__Task input__
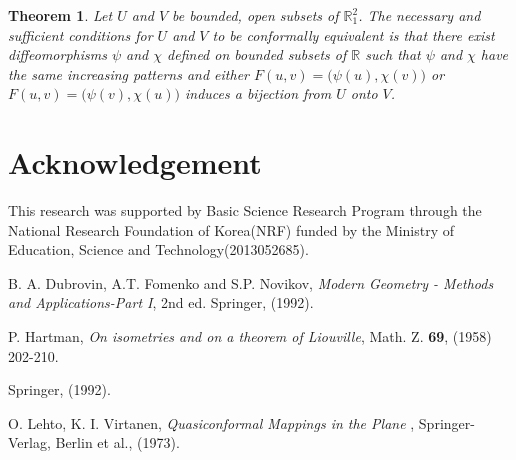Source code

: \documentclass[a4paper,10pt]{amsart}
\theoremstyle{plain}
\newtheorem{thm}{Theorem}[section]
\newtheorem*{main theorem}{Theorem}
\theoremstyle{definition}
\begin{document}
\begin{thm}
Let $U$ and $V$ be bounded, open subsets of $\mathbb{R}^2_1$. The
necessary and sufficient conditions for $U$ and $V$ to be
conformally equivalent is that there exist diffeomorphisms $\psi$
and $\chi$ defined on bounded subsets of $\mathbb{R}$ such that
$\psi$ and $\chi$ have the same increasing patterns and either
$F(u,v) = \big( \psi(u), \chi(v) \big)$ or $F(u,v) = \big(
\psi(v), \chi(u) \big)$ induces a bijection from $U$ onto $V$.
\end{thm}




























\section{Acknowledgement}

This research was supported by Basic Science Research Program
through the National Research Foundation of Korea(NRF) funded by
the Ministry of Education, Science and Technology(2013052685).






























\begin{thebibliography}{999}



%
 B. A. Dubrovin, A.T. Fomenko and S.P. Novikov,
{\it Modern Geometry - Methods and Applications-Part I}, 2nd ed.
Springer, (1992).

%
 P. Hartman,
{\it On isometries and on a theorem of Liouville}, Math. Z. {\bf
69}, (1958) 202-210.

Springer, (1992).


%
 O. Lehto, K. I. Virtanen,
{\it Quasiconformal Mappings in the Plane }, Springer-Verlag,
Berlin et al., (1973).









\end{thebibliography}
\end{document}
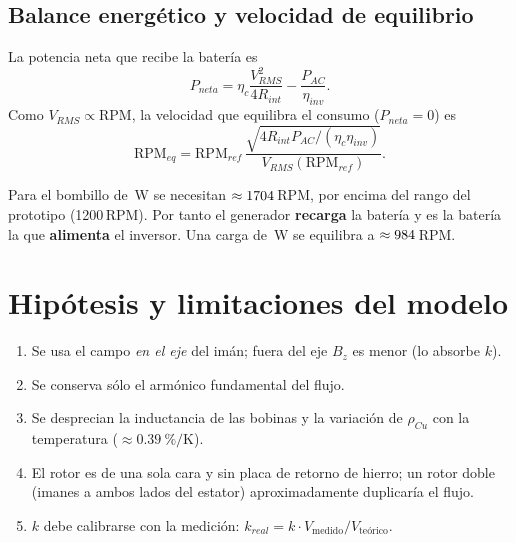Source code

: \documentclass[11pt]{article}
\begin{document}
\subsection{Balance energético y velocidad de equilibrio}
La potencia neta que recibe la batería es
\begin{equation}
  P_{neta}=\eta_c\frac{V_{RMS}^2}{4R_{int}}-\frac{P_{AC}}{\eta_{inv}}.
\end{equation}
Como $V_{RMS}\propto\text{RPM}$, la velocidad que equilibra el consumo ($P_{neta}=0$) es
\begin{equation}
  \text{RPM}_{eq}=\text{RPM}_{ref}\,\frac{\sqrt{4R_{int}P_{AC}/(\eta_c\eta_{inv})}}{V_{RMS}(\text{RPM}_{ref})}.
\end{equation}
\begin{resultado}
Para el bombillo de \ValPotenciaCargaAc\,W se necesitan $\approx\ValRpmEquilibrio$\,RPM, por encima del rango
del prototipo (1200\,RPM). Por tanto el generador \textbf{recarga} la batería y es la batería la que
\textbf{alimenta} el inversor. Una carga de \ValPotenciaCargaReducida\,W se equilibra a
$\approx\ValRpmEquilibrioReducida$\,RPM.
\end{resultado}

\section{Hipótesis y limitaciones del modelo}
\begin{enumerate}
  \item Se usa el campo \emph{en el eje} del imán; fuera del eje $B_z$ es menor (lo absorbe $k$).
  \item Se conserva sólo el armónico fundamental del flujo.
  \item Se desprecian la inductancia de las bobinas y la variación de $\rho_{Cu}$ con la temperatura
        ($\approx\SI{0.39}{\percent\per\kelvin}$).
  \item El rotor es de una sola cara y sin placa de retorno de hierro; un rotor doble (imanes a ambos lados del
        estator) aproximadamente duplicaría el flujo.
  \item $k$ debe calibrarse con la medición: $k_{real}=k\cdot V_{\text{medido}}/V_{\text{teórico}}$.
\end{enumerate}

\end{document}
---
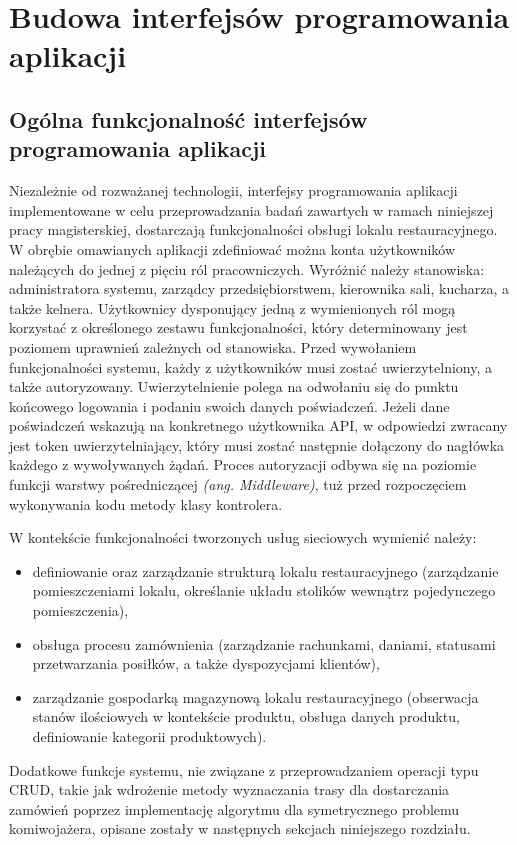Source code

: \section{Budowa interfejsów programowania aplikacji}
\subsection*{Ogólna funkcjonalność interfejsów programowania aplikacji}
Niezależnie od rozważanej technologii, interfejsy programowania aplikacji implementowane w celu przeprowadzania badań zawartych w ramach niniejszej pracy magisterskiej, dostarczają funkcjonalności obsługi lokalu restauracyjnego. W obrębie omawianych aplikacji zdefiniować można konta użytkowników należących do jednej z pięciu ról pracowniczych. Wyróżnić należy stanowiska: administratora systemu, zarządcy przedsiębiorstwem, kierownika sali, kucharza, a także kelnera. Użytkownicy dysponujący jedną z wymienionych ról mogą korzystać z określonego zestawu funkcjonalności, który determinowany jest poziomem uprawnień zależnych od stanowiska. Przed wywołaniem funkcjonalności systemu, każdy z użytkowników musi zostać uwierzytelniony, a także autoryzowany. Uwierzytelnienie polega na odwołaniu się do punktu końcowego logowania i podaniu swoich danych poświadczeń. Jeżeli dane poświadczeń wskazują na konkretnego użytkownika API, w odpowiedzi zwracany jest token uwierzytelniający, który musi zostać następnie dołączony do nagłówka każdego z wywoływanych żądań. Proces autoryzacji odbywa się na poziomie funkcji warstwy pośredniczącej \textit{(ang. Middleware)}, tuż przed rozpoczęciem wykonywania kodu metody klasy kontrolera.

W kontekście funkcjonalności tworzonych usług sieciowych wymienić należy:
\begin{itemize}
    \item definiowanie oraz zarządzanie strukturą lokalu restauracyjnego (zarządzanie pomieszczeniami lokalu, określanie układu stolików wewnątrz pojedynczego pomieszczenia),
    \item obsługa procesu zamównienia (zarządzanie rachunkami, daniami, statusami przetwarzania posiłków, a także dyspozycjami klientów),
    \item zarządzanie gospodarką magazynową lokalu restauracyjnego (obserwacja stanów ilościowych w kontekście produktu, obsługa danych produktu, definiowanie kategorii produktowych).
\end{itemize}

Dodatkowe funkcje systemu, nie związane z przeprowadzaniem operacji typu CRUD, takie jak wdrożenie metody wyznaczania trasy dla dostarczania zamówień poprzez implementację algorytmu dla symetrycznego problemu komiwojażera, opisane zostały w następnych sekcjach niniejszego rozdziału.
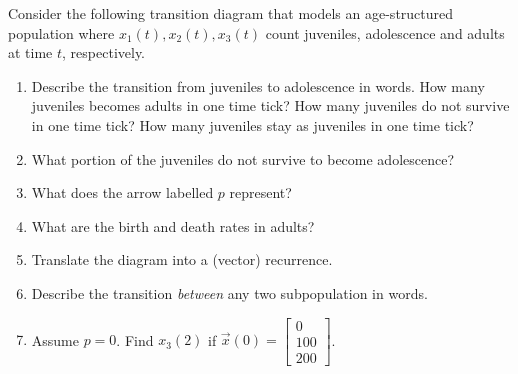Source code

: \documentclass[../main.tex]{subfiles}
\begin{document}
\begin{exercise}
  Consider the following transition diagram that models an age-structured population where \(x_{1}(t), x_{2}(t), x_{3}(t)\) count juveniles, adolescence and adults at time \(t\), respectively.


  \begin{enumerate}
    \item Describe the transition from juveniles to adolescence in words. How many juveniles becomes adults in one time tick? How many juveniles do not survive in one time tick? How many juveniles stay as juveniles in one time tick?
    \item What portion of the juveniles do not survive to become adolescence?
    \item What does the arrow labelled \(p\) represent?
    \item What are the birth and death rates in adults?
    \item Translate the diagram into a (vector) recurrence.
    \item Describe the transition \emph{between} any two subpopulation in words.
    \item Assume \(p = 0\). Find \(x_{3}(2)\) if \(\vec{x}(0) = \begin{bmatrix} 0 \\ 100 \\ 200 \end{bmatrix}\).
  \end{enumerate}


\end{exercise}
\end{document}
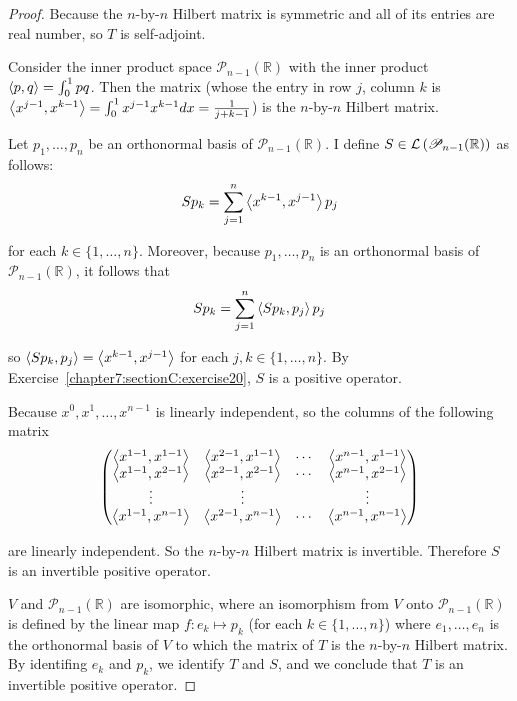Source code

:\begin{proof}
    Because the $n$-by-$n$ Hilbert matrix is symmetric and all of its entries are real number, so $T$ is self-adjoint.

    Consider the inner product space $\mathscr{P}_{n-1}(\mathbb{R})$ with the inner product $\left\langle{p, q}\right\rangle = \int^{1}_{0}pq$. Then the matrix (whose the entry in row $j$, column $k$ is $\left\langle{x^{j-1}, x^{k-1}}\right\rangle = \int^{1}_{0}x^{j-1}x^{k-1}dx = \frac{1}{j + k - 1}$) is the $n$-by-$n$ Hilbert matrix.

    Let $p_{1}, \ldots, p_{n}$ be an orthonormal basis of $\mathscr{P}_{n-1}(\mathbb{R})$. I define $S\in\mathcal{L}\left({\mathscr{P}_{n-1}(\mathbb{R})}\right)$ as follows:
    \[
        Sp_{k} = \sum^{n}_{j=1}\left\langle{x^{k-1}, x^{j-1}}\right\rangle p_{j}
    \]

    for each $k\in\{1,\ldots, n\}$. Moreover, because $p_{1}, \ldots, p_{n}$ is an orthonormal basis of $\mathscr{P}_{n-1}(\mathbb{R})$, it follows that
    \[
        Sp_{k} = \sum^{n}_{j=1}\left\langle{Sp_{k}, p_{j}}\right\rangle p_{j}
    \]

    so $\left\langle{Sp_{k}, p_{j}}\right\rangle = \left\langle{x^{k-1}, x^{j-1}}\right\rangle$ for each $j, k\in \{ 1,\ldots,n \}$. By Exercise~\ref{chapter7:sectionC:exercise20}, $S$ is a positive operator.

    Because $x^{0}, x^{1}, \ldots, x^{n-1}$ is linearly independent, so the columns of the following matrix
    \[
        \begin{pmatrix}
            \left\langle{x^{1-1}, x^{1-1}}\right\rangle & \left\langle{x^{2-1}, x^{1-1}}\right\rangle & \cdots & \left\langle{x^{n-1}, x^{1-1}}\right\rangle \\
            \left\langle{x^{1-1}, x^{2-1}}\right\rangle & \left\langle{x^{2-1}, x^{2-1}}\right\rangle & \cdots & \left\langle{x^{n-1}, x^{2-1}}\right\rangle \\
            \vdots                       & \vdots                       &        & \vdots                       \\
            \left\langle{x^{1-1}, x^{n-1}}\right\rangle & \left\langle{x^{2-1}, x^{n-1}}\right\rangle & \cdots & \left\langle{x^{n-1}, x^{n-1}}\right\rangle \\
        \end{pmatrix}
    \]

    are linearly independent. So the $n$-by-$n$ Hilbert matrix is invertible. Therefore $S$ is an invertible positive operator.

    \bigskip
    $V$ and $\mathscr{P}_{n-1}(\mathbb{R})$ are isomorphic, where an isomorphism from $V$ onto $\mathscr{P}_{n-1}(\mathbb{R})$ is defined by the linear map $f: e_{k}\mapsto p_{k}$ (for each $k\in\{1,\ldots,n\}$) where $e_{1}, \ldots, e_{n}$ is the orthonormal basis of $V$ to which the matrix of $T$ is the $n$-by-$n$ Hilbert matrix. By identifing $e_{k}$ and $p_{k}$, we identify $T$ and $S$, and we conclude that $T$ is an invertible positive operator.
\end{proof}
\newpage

__What to do__
Filter this listing and copy only the lines holding the word "theoremstyle".

__Result of this exercise__
\theoremstyle{plain}
\theoremstyle{definition}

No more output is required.